* _ACTION ITEM_
From the first line to the last, return the data exactly, with no pictures.

(Rendered images with source text)
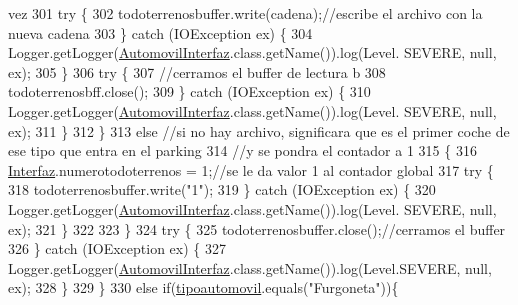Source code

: \begin{DoxyCode}
{       vez}
301                     \textcolor{keywordflow}{try} \{
302                         todoterrenosbuffer.write(cadena);\textcolor{comment}{//escribe el archivo con la nueva cadena}
303                     \} \textcolor{keywordflow}{catch} (IOException ex) \{
304                         Logger.getLogger(\mbox{\hyperlink{classejercicio2_1_1_automovil_interfaz_a0ebeee030ec43693c371da3b68222644}{AutomovilInterfaz}}.class.getName()).log(Level.
      SEVERE, null, ex);
305                     \}
306                     \textcolor{keywordflow}{try} \{
307                         \textcolor{comment}{//cerramos el buffer de lectura b}
308                         todoterrenosbff.close();
309                     \} \textcolor{keywordflow}{catch} (IOException ex) \{
310                         Logger.getLogger(\mbox{\hyperlink{classejercicio2_1_1_automovil_interfaz_a0ebeee030ec43693c371da3b68222644}{AutomovilInterfaz}}.class.getName()).log(Level.
      SEVERE, null, ex);
311                     \}
312             \}
313             \textcolor{keywordflow}{else}    \textcolor{comment}{//si no hay archivo, significara que es el primer coche de ese tipo que entra en el
       parking}
314                     \textcolor{comment}{//y se pondra el contador a 1}
315             \{
316                 \mbox{\hyperlink{namespace_interfaz}{Interfaz}}.numerotodoterrenos = 1;\textcolor{comment}{//se le da valor 1 al contador global}
317                     \textcolor{keywordflow}{try} \{
318                         todoterrenosbuffer.write(\textcolor{stringliteral}{"1"});
319                     \} \textcolor{keywordflow}{catch} (IOException ex) \{
320                         Logger.getLogger(\mbox{\hyperlink{classejercicio2_1_1_automovil_interfaz_a0ebeee030ec43693c371da3b68222644}{AutomovilInterfaz}}.class.getName()).log(Level.
      SEVERE, null, ex);
321                     \}
322                 
323             \}
324                 \textcolor{keywordflow}{try} \{
325                     todoterrenosbuffer.close();\textcolor{comment}{//cerramos el buffer}
326                 \} \textcolor{keywordflow}{catch} (IOException ex) \{
327                     Logger.getLogger(\mbox{\hyperlink{classejercicio2_1_1_automovil_interfaz_a0ebeee030ec43693c371da3b68222644}{AutomovilInterfaz}}.class.getName()).log(Level.SEVERE, 
      null, ex);
328                 \}
329         \}
330         \textcolor{keywordflow}{else} \textcolor{keywordflow}{if}(\mbox{\hyperlink{classejercicio2_1_1_automovil_interfaz_ae53ea3336ded07ff47311d4e6d56cdb7}{tipoautomovil}}.equals(\textcolor{stringliteral}{"Furgoneta"}))\{

\end{DoxyCode}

* _WRITTEN ANSWER_
Source code

: \begin{DoxyCode}
{       vez}
301                     \textcolor{keywordflow}{try} \{
302                         todoterrenosbuffer.write(cadena);\textcolor{comment}{//escribe el archivo con la nueva cadena}
303                     \} \textcolor{keywordflow}{catch} (IOException ex) \{
304                         Logger.getLogger(\mbox{\hyperlink{classejercicio2_1_1_automovil_interfaz_a0ebeee030ec43693c371da3b68222644}{AutomovilInterfaz}}.class.getName()).log(Level.
      SEVERE, null, ex);
305                     \}
306                     \textcolor{keywordflow}{try} \{
307                         \textcolor{comment}{//cerramos el buffer de lectura b}
308                         todoterrenosbff.close();
309                     \} \textcolor{keywordflow}{catch} (IOException ex) \{
310                         Logger.getLogger(\mbox{\hyperlink{classejercicio2_1_1_automovil_interfaz_a0ebeee030ec43693c371da3b68222644}{AutomovilInterfaz}}.class.getName()).log(Level.
      SEVERE, null, ex);
311                     \}
312             \}
313             \textcolor{keywordflow}{else}    \textcolor{comment}{//si no hay archivo, significara que es el primer coche de ese tipo que entra en el
       parking}
314                     \textcolor{comment}{//y se pondra el contador a 1}
315             \{
316                 \mbox{\hyperlink{namespace_interfaz}{Interfaz}}.numerotodoterrenos = 1;\textcolor{comment}{//se le da valor 1 al contador global}
317                     \textcolor{keywordflow}{try} \{
318                         todoterrenosbuffer.write(\textcolor{stringliteral}{"1"});
319                     \} \textcolor{keywordflow}{catch} (IOException ex) \{
320                         Logger.getLogger(\mbox{\hyperlink{classejercicio2_1_1_automovil_interfaz_a0ebeee030ec43693c371da3b68222644}{AutomovilInterfaz}}.class.getName()).log(Level.
      SEVERE, null, ex);
321                     \}
322                 
323             \}
324                 \textcolor{keywordflow}{try} \{
325                     todoterrenosbuffer.close();\textcolor{comment}{//cerramos el buffer}
326                 \} \textcolor{keywordflow}{catch} (IOException ex) \{
327                     Logger.getLogger(\mbox{\hyperlink{classejercicio2_1_1_automovil_interfaz_a0ebeee030ec43693c371da3b68222644}{AutomovilInterfaz}}.class.getName()).log(Level.SEVERE, 
      null, ex);
328                 \}
329         \}
330         \textcolor{keywordflow}{else} \textcolor{keywordflow}{if}(\mbox{\hyperlink{classejercicio2_1_1_automovil_interfaz_ae53ea3336ded07ff47311d4e6d56cdb7}{tipoautomovil}}.equals(\textcolor{stringliteral}{"Furgoneta"}))\{

\end{DoxyCode}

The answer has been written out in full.